Ik vind ook jullie koffiepauzes een geweldige gewoonte en wil dat thuis ook introduceren. In academie communiceert men soms verbazend weinig en zulke koffie-momenten verbinden collega’s: jullie bespreken toch van alles en nog wat bij de koffiemachine en het voelt wel heel erg gezellig.
Ik ben nu heel erg onder de indruk door Zuid-Afrika en ik heb tijd nodig om mijn ervaringen te verwerken, maar ik hoop dat deze samenwerking voort zou kunnen gaan.
Misschien kunnen we bijvoorbeeld online workshops voor docenten organiseren; dat zou een makkelijke optie zijn.
Wisselleerstoelprogramma
Dit tijdelijke docentschap vond plaats in het kader van het Wisselleerstoelprogramma Zuid-Afrika van de Taalunie, de Internationale Vereniging voor Neerlandistiek (IVN) en de Suider Afrikaanse Vereniging vir Neerlandistiek (SAVN), met financiële steun van de Vlaamse Vertegenwoordiging en de Nederlandse Ambassade in Zuid-Afrika.

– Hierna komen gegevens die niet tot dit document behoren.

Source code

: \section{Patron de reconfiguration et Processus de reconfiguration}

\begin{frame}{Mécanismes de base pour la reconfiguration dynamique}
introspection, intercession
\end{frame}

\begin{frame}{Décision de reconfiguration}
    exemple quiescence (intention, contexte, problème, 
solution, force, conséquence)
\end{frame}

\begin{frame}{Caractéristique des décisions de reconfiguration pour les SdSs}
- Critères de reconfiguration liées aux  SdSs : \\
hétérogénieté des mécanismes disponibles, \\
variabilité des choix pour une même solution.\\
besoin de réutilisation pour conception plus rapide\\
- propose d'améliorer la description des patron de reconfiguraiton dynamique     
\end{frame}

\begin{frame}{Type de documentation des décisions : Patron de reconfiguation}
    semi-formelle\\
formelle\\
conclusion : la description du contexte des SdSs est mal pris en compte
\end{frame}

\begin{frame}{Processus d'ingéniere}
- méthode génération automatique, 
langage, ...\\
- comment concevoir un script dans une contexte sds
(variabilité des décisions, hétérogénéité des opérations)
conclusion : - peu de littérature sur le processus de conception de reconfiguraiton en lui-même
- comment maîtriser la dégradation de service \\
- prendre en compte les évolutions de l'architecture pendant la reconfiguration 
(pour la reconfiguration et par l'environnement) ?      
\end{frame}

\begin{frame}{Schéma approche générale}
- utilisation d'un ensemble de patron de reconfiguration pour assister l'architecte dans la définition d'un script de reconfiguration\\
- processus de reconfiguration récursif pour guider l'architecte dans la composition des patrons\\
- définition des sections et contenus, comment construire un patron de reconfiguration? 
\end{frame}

Eerdere docenten taalverwerving waren Jessie Dupont (Odisee Hogeschool Brussel) en Sen Joostens (KU Leuven). Eerdere hoogleraren die de onderzoeksleerstoel bekleedden waren Yra van Dijk (Universiteit Leiden) en Timothy Colleman (Universiteit Gent). Toekomstige edities zullen bekendgemaakt worden via de websites van de samenwerkingspartners.